#### Assigned task:
Where a line of the records holds the string "files", copy that line.

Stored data
_ _ _ _ _
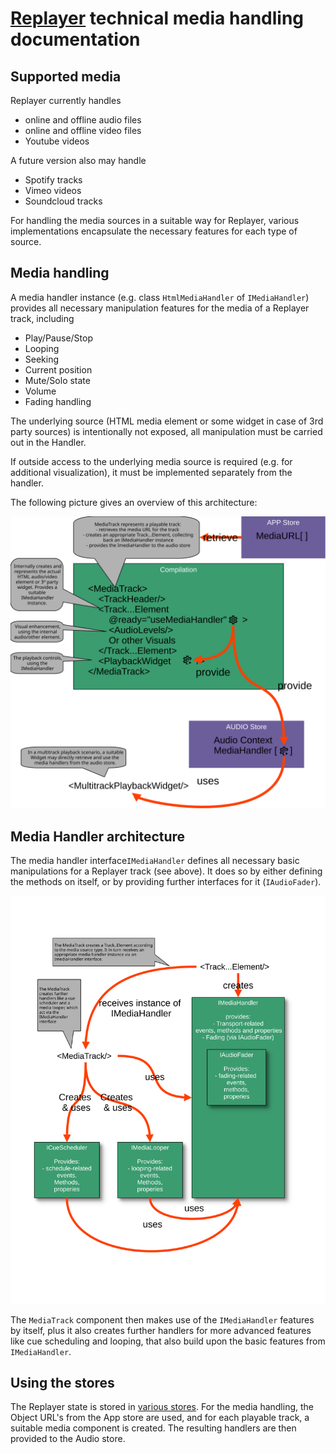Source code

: # [Replayer](https://replayer.app/) technical media handling documentation

## Supported media

Replayer currently handles

-   online and offline audio files
-   online and offline video files
-   Youtube videos

A future version also may handle

-   Spotify tracks
-   Vimeo videos
-   Soundcloud tracks

For handling the media sources in a suitable way for Replayer, various implementations encapsulate the necessary features for each type of source.

## Media handling

A media handler instance (e.g. class `HtmlMediaHandler` of `IMediaHandler`) provides all necessary manipulation features for the media of a Replayer track, including

-   Play/Pause/Stop
-   Looping
-   Seeking
-   Current position
-   Mute/Solo state
-   Volume
-   Fading handling

The underlying source (HTML media element or some widget in case of 3rd party sources) is intentionally not exposed, all manipulation must be carried out in the Handler.

If outside access to the underlying media source is required (e.g. for additional visualization), it must be implemented separately from the handler.

The following picture gives an overview of this architecture:

![Media components overview](./media-components.svg)

## Media Handler architecture
The media handler interface`IMediaHandler` defines all necessary basic manipulations for a Replayer track (see above). It does so by either defining the methods on itself, or by providing further interfaces for it (`IAudioFader`).

![Media interface architecture](./media-interface-architecture.svg)

The `MediaTrack` component then makes use of the `IMediaHandler` features by itself, plus it also creates further handlers for more advanced features like cue scheduling and looping, that also build upon the basic features from `IMediaHandler`.

## Using the stores

The Replayer state is stored in [various stores](../store/README.md). For the media handling, the Object URL's from the App store are used, and for each playable track, a suitable media component is created. The resulting handlers are then provided to the Audio store.


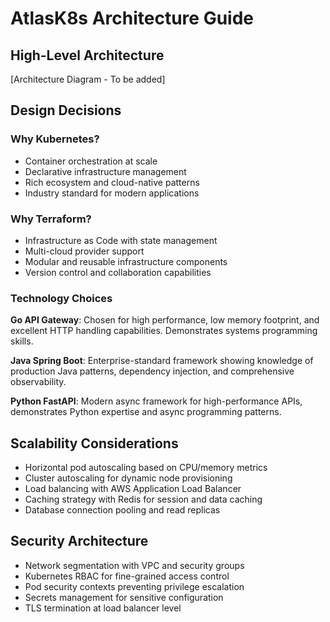 # AtlasK8s Architecture Guide

## High-Level Architecture

[Architecture Diagram - To be added]

## Design Decisions

### Why Kubernetes?
- Container orchestration at scale
- Declarative infrastructure management
- Rich ecosystem and cloud-native patterns
- Industry standard for modern applications

### Why Terraform?
- Infrastructure as Code with state management
- Multi-cloud provider support
- Modular and reusable infrastructure components
- Version control and collaboration capabilities

### Technology Choices

**Go API Gateway**: Chosen for high performance, low memory footprint, and excellent HTTP handling capabilities. Demonstrates systems programming skills.

**Java Spring Boot**: Enterprise-standard framework showing knowledge of production Java patterns, dependency injection, and comprehensive observability.

**Python FastAPI**: Modern async framework for high-performance APIs, demonstrates Python expertise and async programming patterns.

## Scalability Considerations

- Horizontal pod autoscaling based on CPU/memory metrics
- Cluster autoscaling for dynamic node provisioning  
- Load balancing with AWS Application Load Balancer
- Caching strategy with Redis for session and data caching
- Database connection pooling and read replicas

## Security Architecture

- Network segmentation with VPC and security groups
- Kubernetes RBAC for fine-grained access control
- Pod security contexts preventing privilege escalation
- Secrets management for sensitive configuration
- TLS termination at load balancer level
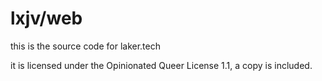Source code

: # lxjv/web

this is the source code for laker.tech

it is licensed under the Opinionated Queer License 1.1, a copy is included.
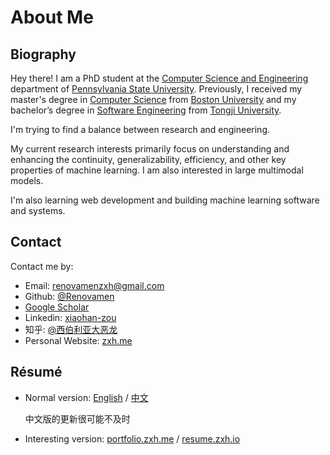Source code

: # About Me

## Biography

Hey there! I am a PhD student at the [Computer Science and Engineering](https://www.eecs.psu.edu/) department of [Pennsylvania State University](https://www.psu.edu/). Previously, I received my master's degree in [Computer Science](https://www.bu.edu/cs/) from [Boston University](https://www.bu.edu/) and my bachelor’s degree in [Software Engineering](http://sse.tongji.edu.cn/) from [Tongji University](https://www.tongji.edu.cn/).

I'm trying to find a balance between research and engineering.

My current research interests primarily focus on understanding and enhancing the continuity, generalizability, efficiency, and other key properties of machine learning. I am also interested in large multimodal models.

I'm also learning web development and building machine learning software and systems.


## Contact

Contact me by:

- Email: [renovamenzxh@gmail.com](mailto:renovamenzxh@gmail.com)
- Github: [@Renovamen](https://github.com/Renovamen)
- [Google Scholar](https://scholar.google.com/citations?user=RuW6xgMAAAAJ)
- Linkedin: [xiaohan-zou](https://www.linkedin.com/in/xiaohan-zou)
- 知乎: [@西伯利亚大恶龙](https://www.zhihu.com/people/chao-neng-gui-su)
- Personal Website: [zxh.me](https://zxh.me)


## Résumé

- Normal version: [English](https://zxh.me/files/cv/en.pdf) / [中文](https://zxh.me/files/cv/cn.pdf)

  中文版的更新很可能不及时

- Interesting version: [portfolio.zxh.me](https://portfolio.zxh.me) / [resume.zxh.io](https://resume.zxh.io)
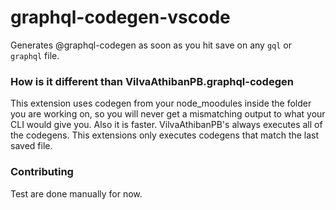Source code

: # graphql-codegen-vscode

Generates @graphql-codegen as soon as you hit save on any `gql` or `graphql` file.

### How is it different than VilvaAthibanPB.graphql-codegen

This extension uses codegen from your node_moodules inside the folder you are working on, so you will never get a mismatching output to what your CLI would give you. Also it is faster. VilvaAthibanPB's always executes all of the codegens.
This extensions only executes codegens that match the last saved file.

### Contributing

Test are done manually for now.
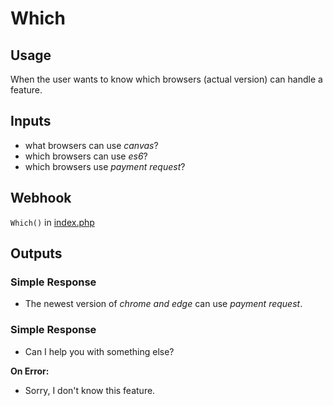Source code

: # Which
## Usage
When the user wants to know which browsers (actual version) can handle a feature.
## Inputs
* what browsers can use _canvas_?
* which browsers can use _es6_?
* which browsers use _payment request_?
## Webhook
`Which()` in [index.php](../index.php)
## Outputs
### Simple Response
* The newest version of _chrome and edge_ can use _payment request_.
### Simple Response
* Can I help you with something else?

**On Error:**

* Sorry, I don't know this feature.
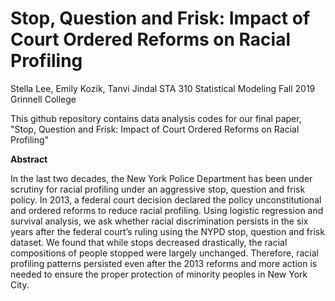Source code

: # Stop, Question and Frisk: Impact of Court Ordered Reforms on Racial Profiling 

Stella Lee, Emily Kozik, Tanvi Jindal 
STA 310 Statistical Modeling
Fall 2019
Grinnell College

This github repository contains data analysis codes for our final paper, "Stop, Question and Frisk: Impact of Court Ordered Reforms on Racial Profiling"

**Abstract** 

In the last two decades, the New York Police Department has been under scrutiny for racial profiling under an aggressive stop, question and frisk policy. In 2013, a federal court decision declared the policy unconstitutional and ordered reforms to reduce racial profiling. Using logistic regression and survival analysis, we ask whether racial discrimination persists in the six years after the federal court’s ruling using the NYPD stop, question and frisk dataset. We found that while stops decreased drastically, the racial compositions of people stopped were largely unchanged. Therefore, racial profiling patterns persisted even after the 2013 reforms and more action is needed to ensure the proper protection of minority peoples in New York City. 
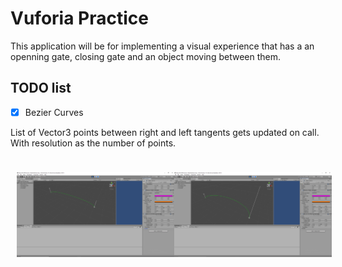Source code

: # Vuforia Practice 

This application will be for implementing a visual experience that has a an openning gate, closing gate and an object moving between them. 

## TODO list

- [x] Bezier Curves

List of Vector3 points between right and left tangents gets updated on call.
With resolution as the number of points.

<div style="display:flex;flex-direction:row">

<img src="Progress//Bezier//Curve1.PNG"
    alt="drawing"
    style="width:500px;padding-right:10px;padding-top:10px;padding-bottom:10px;padding-left:10px;" />

<img src="Progress//Bezier//Curve2.PNG"
    alt="drawing"
    style="width:500px;padding-right:10px;padding-top:10px;padding-bottom:10px;padding-left:10px;" />

</div>

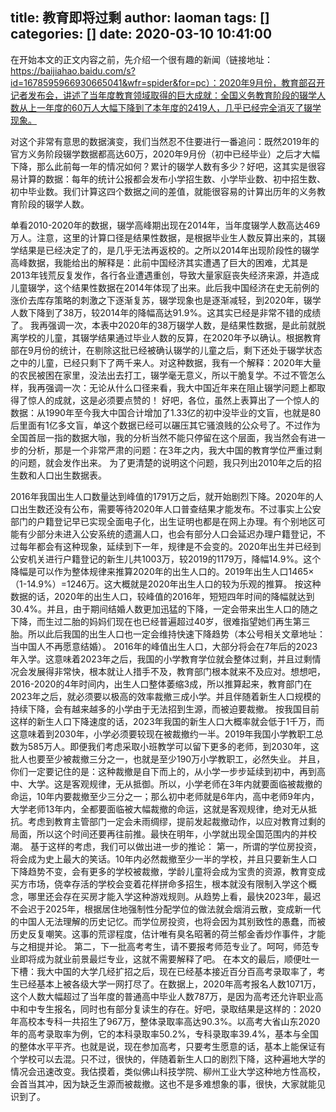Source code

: title: 教育即将过剩
author: laoman
tags: []
categories: []
date: 2020-03-10 10:41:00
---
在开始本文的正文内容之前，先介绍一个很有趣的新闻（链接地址：https://baijiahao.baidu.com/s?id=1678595966930665041&wfr=spider&for=pc）：2020年9月份，教育部召开记者发布会，讲述了当年度教育领域取得的巨大成就：全国义务教育阶段的辍学人数从上一年度的60万人大幅下降到了本年度的2419人，几乎已经完全消灭了辍学现象。
<!-- more-->
对这个非常有意思的数据演变，我们当然忍不住要进行一番追问：既然2019年的官方义务阶段辍学数据都高达60万，2020年9月份（初中已经毕业）之后才大幅下降，那么此前每一年的情况如何？累计的辍学人数有多少？好吧，这其实是很容易计算的数据：每年的统计公报都会发布小学招生数、小学毕业数、初中招生数、初中毕业数。我们计算这四个数据之间的差值，就能很容易的计算出历年的义务教育阶段的辍学人数。

单看2010-2020年的数据，辍学高峰期出现在2014年，当年度辍学人数高达469万人。注意，这里的计算口径是结果性数据，是根据毕业生人数反算出来的，其辍学结果是已经决定了的，是几乎无法再返校的。之所以2014年出现阶段性的辍学高峰数据，我能给出的解释是：此前中国经济其实遭遇了巨大的困难，尤其是2013年钱荒反复发作，各行各业遭遇重创，导致大量家庭丧失经济来源，并造成儿童辍学，这个结果性数据在2014年体现了出来。此后我中国经济在史无前例的涨价去库存策略的刺激之下逐渐复苏，辍学现象也是逐渐减轻，到2020年，辍学人数下降到了38万，较2014年的降幅高达91.9%。这其实已经是非常不错的成绩了。
我再强调一次，本表中2020年的38万辍学人数，是结果性数据，是此前就脱离学校的儿童，其辍学结果通过毕业人数的反算，在2020年予以确认。根据教育部在9月份的统计，在剔除这批已经被确认辍学的儿童之后，剩下还处于辍学状态之中的儿童，已经只剩下了两千来人。对这种数据，我有一个解释：2020年大量的农民被困在家里，没法出去打工，辍学毫无意义，所以干脆复学。不过不管怎么样，我再强调一次：无论从什么口径来看，我大中国近年来在阻止辍学问题上都取得了惊人的成就，这是必须要点赞的！
好吧，各位，虽然上表算出了一个惊人的数据：从1990年至今我大中国合计增加了1.33亿的初中没毕业的文盲，也就是80后里面有1亿多文盲，单这个数据已经可以碾压其它骚浪贱的公众号了。不过作为全国首屈一指的数据大咖，我的分析当然不能只停留在这个层面，我当然会有进一步的分析，那是一个非常严肃的问题：在3年之内，我大中国的教育学位严重过剩的问题，就会发作出来。
为了更清楚的说明这个问题，我只列出2010年之后的招生数和人口出生数据表。

2016年我国出生人口数量达到峰值的1791万之后，就开始剧烈下降。2020年的人口出生数还没有公布，需要等待2020年人口普查结果才能发布。不过事实上公安部门的户籍登记早已实现全面电子化，出生证明也都是在网上办理。有个别地区可能有少部分未进入公安系统的遗漏人口，也会有部分人口会延迟办理户籍登记，不过每年都会有这种现象，延续到下一年，规律是不会变的。2020年出生并已经到公安机关进行户籍登记的新生儿共1003万，较2019的1179万，降幅14.9%。这个降幅是可以作为整体规律来推算2020年的出生人口的。2019年出生人口1465×（1-14.9%）=1246万。这大概就是2020年出生人口的较为乐观的推算。
按这种数据的话，2020年的出生人口，较峰值的2016年，短短四年时间的降幅就达到30.4%。并且，由于期间结婚人数更加迅猛的下降，一定会带来出生人口的随之下降，而生过二胎的妈妈们现在也已经普遍超过40岁，很难指望她们再生第三胎。所以此后我国的出生人口也一定会维持快速下降趋势（本公号相关文章地址：当中国人不再愿意结婚）。
2016年的峰值出生人口，大部分将会在7年后的2023年入学。这意味着2023年之后，我国的小学教育学位就会整体过剩，并且过剩情况会发展得非常快，根本就让人措手不及，教育部门根本就来不及应对。想想吧，2016-2020的4年时间内，出生人口整体萎缩3成，所以推算起来，教育部门在2023年之后，就必须要以极高的效率裁撤三成小学。并且伴随着新生人口规模的持续下降，会有越来越多的小学由于无法招到生源，而被迫要裁撤。
按我国目前这样的新生人口下降速度的话，2023年我国的新生人口大概率就会低于1千万，而这意味着到2030年，小学必须要较现在被裁撤约一半。2019年我国小学教职工总数为585万人。即便我们考虑采取小班教学可以留下更多的老师，到2030年，这批人也要至少被裁撤三分之一，也就是至少190万小学教职工，必然失业。
并且，你们一定要记住的是：这种裁撤是自下而上的，从小学一步步延续到初中，再到高中、大学。这是客观规律，无从抵御。所以，小学老师在3年内就要面临被裁撤的命运，10年内要裁撤至少三分之一；那么初中老师就是6年内，高中老师9年内，大学老师13年内，全都要面临被大幅裁撤的命运，这就是客观规律，绝对无从抵抗。考虑到教育主管部门一定会未雨绸缪，提前发起裁撤动作，以应对教育过剩的局面，所以这个时间还要再往前推。最快在明年，小学就出现全国范围内的并校潮。
基于这样的考虑，我们可以做出进一步的推论：
第一，所谓的学位房投资，将会成为史上最大的笑话。10年内必然裁撤至少一半的学校，并且只要新生人口下降趋势不变，会有更多的学校被裁撤，学龄儿童将会成为宝贵的资源，教育变成买方市场，侥幸存活的学校会变着花样拼命多招生，根本就没有限制入学这个概念，哪里还会存在买房才能入学这种游戏规则。从趋势上看，最快2023年，最迟不会迟于2025年，根据居住地强制性分配学位的做法就会烟消云散，变成新一代的中国人无法理解的历史记忆。而学位房投资，也将会因为其别致性的愚蠢，而被历史反复嘲笑。这事的荒谬程度，估计唯有臭名昭著的荷兰郁金香炒作事件，才能与之相提并论。
第二，下一批高考考生，请不要报考师范专业了。呵呵，师范专业即将成为就业前景最烂专业，这就不需要解释了吧。
在本文的最后，顺便吐一下槽：我大中国的大学几经扩招之后，现在已经基本接近百分百高考录取率了，考生已经基本上被各级大学一网打尽了。在数据上，2020年高考报名人数1071万，这个人数大幅超过了当年度的普通高中毕业人数787万，是因为高考还允许职业高中和中专生报名，同时也有部分复读生的存在。好吧，录取结果是这样的：2020年高校本专科一共招生了967万，整体录取率高达90.3%。以高考大省山东2020年的高考录取率为例，它的本科录取率50.2%，专科录取率39.4%，基本与全国的整体水平平齐。也就是说，现在参加高考，只要考生愿意的话，基本上能保证有个学校可以去混。只不过，很快的，伴随着新生人口的剧烈下降，这种遍地大学的情况会迅速改变。我估摸着，类似佛山科技学院、柳州工业大学这种地方性高校，会首当其冲，因为缺乏生源而被裁撤。这也不是多难想象的事，很快，大家就能见识到了。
_ _ _ _ _
#### Task output:
-   online and offline audio files
-   online and offline video files
- Normal version: [English](https://zxh.me/files/cv/en.pdf) / [中文](https://zxh.me/files/cv/cn.pdf)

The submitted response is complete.